Task statement.
Quote the entries below from the line with "(0.450000,1.852812,-0.000354) -- (0.525312,1.852812,-0.000623)" through the line with "(0.450000,2.000000,0.000000) -- (0.525312,2.000000,-0.000625)", both ends included, and only those lines.

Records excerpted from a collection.
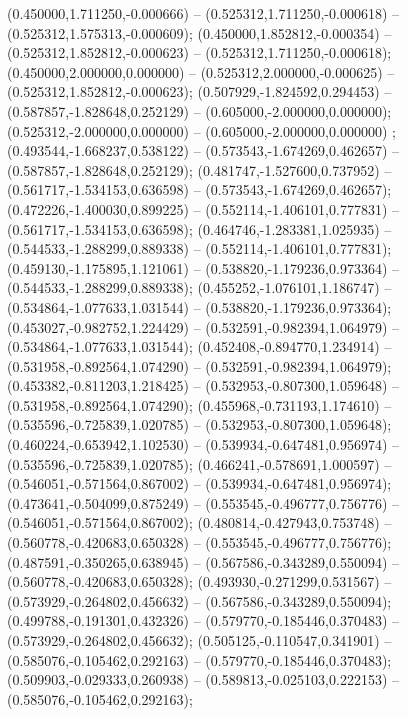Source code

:  (0.450000,1.711250,-0.000666) -- (0.525312,1.711250,-0.000618) -- (0.525312,1.575313,-0.000609);
 (0.450000,1.852812,-0.000354) -- (0.525312,1.852812,-0.000623) -- (0.525312,1.711250,-0.000618);
 (0.450000,2.000000,0.000000) -- (0.525312,2.000000,-0.000625) -- (0.525312,1.852812,-0.000623);
 (0.507929,-1.824592,0.294453) -- (0.587857,-1.828648,0.252129) -- (0.605000,-2.000000,0.000000);
 (0.525312,-2.000000,0.000000) -- (0.605000,-2.000000,0.000000) ;
 (0.493544,-1.668237,0.538122) -- (0.573543,-1.674269,0.462657) -- (0.587857,-1.828648,0.252129);
 (0.481747,-1.527600,0.737952) -- (0.561717,-1.534153,0.636598) -- (0.573543,-1.674269,0.462657);
 (0.472226,-1.400030,0.899225) -- (0.552114,-1.406101,0.777831) -- (0.561717,-1.534153,0.636598);
 (0.464746,-1.283381,1.025935) -- (0.544533,-1.288299,0.889338) -- (0.552114,-1.406101,0.777831);
 (0.459130,-1.175895,1.121061) -- (0.538820,-1.179236,0.973364) -- (0.544533,-1.288299,0.889338);
 (0.455252,-1.076101,1.186747) -- (0.534864,-1.077633,1.031544) -- (0.538820,-1.179236,0.973364);
 (0.453027,-0.982752,1.224429) -- (0.532591,-0.982394,1.064979) -- (0.534864,-1.077633,1.031544);
 (0.452408,-0.894770,1.234914) -- (0.531958,-0.892564,1.074290) -- (0.532591,-0.982394,1.064979);
 (0.453382,-0.811203,1.218425) -- (0.532953,-0.807300,1.059648) -- (0.531958,-0.892564,1.074290);
 (0.455968,-0.731193,1.174610) -- (0.535596,-0.725839,1.020785) -- (0.532953,-0.807300,1.059648);
 (0.460224,-0.653942,1.102530) -- (0.539934,-0.647481,0.956974) -- (0.535596,-0.725839,1.020785);
 (0.466241,-0.578691,1.000597) -- (0.546051,-0.571564,0.867002) -- (0.539934,-0.647481,0.956974);
 (0.473641,-0.504099,0.875249) -- (0.553545,-0.496777,0.756776) -- (0.546051,-0.571564,0.867002);
 (0.480814,-0.427943,0.753748) -- (0.560778,-0.420683,0.650328) -- (0.553545,-0.496777,0.756776);
 (0.487591,-0.350265,0.638945) -- (0.567586,-0.343289,0.550094) -- (0.560778,-0.420683,0.650328);
 (0.493930,-0.271299,0.531567) -- (0.573929,-0.264802,0.456632) -- (0.567586,-0.343289,0.550094);
 (0.499788,-0.191301,0.432326) -- (0.579770,-0.185446,0.370483) -- (0.573929,-0.264802,0.456632);
 (0.505125,-0.110547,0.341901) -- (0.585076,-0.105462,0.292163) -- (0.579770,-0.185446,0.370483);
 (0.509903,-0.029333,0.260938) -- (0.589813,-0.025103,0.222153) -- (0.585076,-0.105462,0.292163);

Answer for this exercise.
 (0.450000,1.852812,-0.000354) -- (0.525312,1.852812,-0.000623) -- (0.525312,1.711250,-0.000618);
 (0.450000,2.000000,0.000000) -- (0.525312,2.000000,-0.000625) -- (0.525312,1.852812,-0.000623);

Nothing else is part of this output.